In the meantime, here's an excerpt from the book:
Amari and Jesse on the right, and Wil on the left, broke through the screen of needles almost simultaneously. Nikos could be heard incautiously scrambling down to them across the patches of scree, and incidentally sending down a shower of pebbles and raw shards of rock that inspired all of them to duck under the cover of the cave’s wide mouth.
“They’re back!” Nikos announced before he was quite level with the rest of them. He made a flying leap from the ledge over the cave to the patch of grass below, and landed so lightly that Gabrel envied him. When he’d been seventeen, he would have made the jump too.
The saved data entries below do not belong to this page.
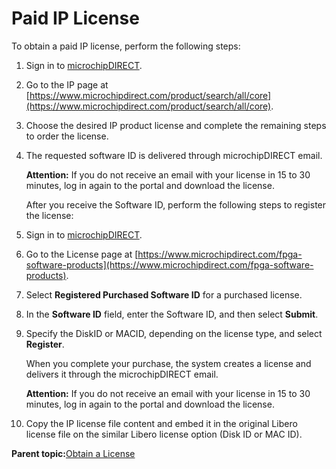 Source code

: # Paid IP License

To obtain a paid IP license, perform the following steps:

1.  Sign in to [microchipDIRECT](https://www.microchipdirect.com/).

2.  Go to the IP page at [https://www.microchipdirect.com/product/search/all/core](https://www.microchipdirect.com/product/search/all/core).

3.  Choose the desired IP product license and complete the remaining steps to order the license.

4.  The requested software ID is delivered through microchipDIRECT email.

    **Attention:** If you do not receive an email with your license in 15 to 30 minutes, log in again to the portal and download the license.

    After you receive the Software ID, perform the following steps to register the license:

5.  Sign in to [microchipDIRECT](https://www.microchipdirect.com/).

6.  Go to the License page at [https://www.microchipdirect.com/fpga-software-products](https://www.microchipdirect.com/fpga-software-products).

7.  Select **Registered Purchased Software ID** for a purchased license.

8.  In the **Software ID** field, enter the Software ID, and then select **Submit**.

9.  Specify the DiskID or MACID, depending on the license type, and select **Register**.

    When you complete your purchase, the system creates a license and delivers it through the microchipDIRECT email.

    **Attention:** If you do not receive an email with your license in 15 to 30 minutes, log in again to the portal and download the license.

10. Copy the IP license file content and embed it in the original Libero license file on the similar Libero license option \(Disk ID or MAC ID\).


**Parent topic:**[Obtain a License](GUID-F993A5A9-C11E-46D9-B675-6218A4635AFA.md)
Dammit, twenty-three wasn’t exactly old; he could leap all over the mountainside just like Nikos if he wanted to, he told himself. It was the responsibility of command, the understanding of how even a minor injury could fatally slow a man, that forced him to take the safer paths.
And, of course, his own – not quite so minor – injury, incurred on last week’s raid. Gabrel’s knee twinged in protest as he stood to greet the returning men.
Besides, Nikos had grown up in one of the mountain villages that clung to the sides of these hills, so he had a built-in advantage.
“How many?” Amari demanded, and simultaneously Wil asked, “Did they get it?”
Nikos looked first at Amari, opened his mouth to speak, caught Gabrel’s eye, swallowed, and stood at attention looking only at Gabrel. “Sir! I have to report a large party advancing. Leaders are identified as Ravi and Patrik, and… somebody I don’t know. Riding a donkey. The guy I don’t know, I mean. And they’re bringing a train of a dozen pack donkeys. Heavily loaded.”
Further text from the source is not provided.